A Cross-National Investigation of Professionals’ Attitudes Regarding Clinical Sequencing and Incidental Findings

Background: Technological developments and discussions around autonomy and paternalism in clinical practice have made the return of Incidental findings (IFs) from clinical sequencing a hotly debated topic. Limited guidance and empirical evidence, combined with the recognition that both patients and professionals should be supported in what can be a life-changing experience, make the investigation of this topic both necessary and timely. To that end, the attitudes of clinical professionals were sought regarding clinical sequencing and the discovery of IFs. Methods: The attitudes of genetics professionals were investigated through a mixed-method research project conducted in two phases. Phase I consisted of a qualitative cross-national comparison using interviews with genetics experts from three countries, Greece, the UK and the USA; phase II was a quantitative piece of work using an online questionnaire with Greek geneticists.

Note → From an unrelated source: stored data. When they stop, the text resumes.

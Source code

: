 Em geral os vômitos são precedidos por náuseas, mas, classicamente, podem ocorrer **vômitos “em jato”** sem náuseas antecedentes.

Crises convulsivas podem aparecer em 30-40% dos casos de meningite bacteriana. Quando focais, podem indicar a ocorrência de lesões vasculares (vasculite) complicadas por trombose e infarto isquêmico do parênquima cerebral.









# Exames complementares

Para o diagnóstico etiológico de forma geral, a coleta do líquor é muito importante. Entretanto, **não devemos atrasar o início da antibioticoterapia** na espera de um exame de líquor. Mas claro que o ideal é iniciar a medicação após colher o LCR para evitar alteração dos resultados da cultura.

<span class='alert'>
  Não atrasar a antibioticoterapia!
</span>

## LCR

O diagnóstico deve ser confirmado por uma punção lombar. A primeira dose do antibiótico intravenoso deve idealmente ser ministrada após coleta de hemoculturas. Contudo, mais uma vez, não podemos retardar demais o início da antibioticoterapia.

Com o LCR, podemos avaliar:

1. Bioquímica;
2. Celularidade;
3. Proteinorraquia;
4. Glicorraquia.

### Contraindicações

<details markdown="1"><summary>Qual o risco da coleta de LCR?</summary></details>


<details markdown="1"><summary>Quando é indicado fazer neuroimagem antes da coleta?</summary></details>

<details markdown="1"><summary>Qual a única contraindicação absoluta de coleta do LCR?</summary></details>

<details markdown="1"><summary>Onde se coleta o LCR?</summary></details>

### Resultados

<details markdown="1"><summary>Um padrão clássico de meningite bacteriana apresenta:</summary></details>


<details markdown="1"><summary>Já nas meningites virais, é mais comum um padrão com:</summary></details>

Results: Professionals showed a reluctance towards widely using clinical sequencing or returning IFs, due to the lack of a comprehensive practice framework, their limited ability to interpret genomic results, consent practices that need updating and the familial nature of genomic information inevitably affecting others than the patient. Moreover, Greek professionals reported a lack of practical support and no recognised medical specialties of clinical genetics and genetic counselling, rendering the management of IFs even more challenging. To better support their patients, Greek professionals urgently asked for guidance and support to help them integrate clinical sequencing into their professional practice and manage IFs. Conclusion: A points-to-consider document for Greece was created based on the literature and an analysis of empirical data collected. This guidance, prepared using quality criteria, took examples from other countries, but with country-specific characteristics taken into account. It is based on the bioethical principles of respect and fostering trust. It is aimed at supporting Greek genetic services providers in their practice and the patients who use those services.